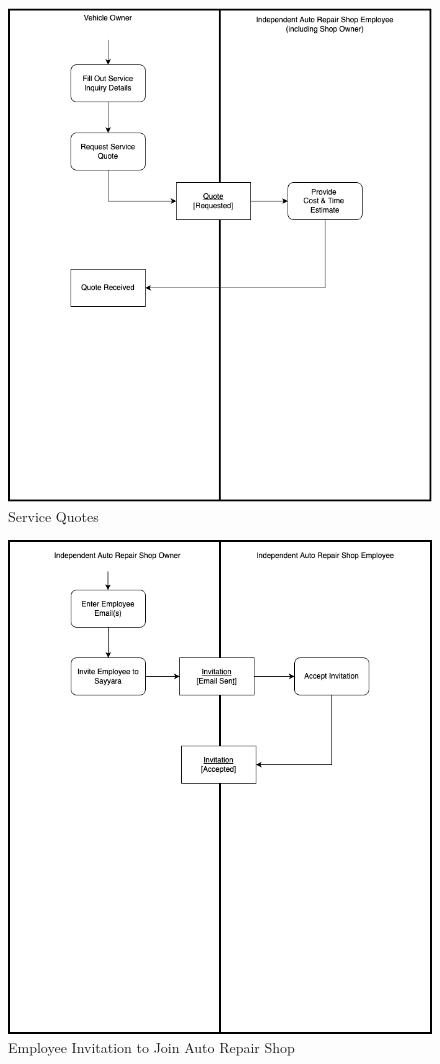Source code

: \documentclass[12pt]{article}
\begin{document}
\begin{figure}[!hbp]
	\centering
	\includegraphics[width=\linewidth/2]{./diagrams/Quotes.png}
	\caption{Service Quotes}
\end{figure}
\FloatBarrier
\begin{figure}[!hbp]
	\centering
	\includegraphics[width=\linewidth/2]{./diagrams/Invitation.png}
	\caption{Employee Invitation to Join Auto Repair Shop}
\end{figure}
\end{document}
■ ■ ■
Copy these entries precisely and drop any picture.

Source code

: \documentclass[12pt]{article}
\begin{document}
\begin{figure}[!hbp]
	\centering
	\includegraphics[width=\linewidth/2]{./diagrams/Quotes.png}
	\caption{Service Quotes}
\end{figure}
\FloatBarrier
\begin{figure}[!hbp]
	\centering
	\includegraphics[width=\linewidth/2]{./diagrams/Invitation.png}
	\caption{Employee Invitation to Join Auto Repair Shop}
\end{figure}
\end{document}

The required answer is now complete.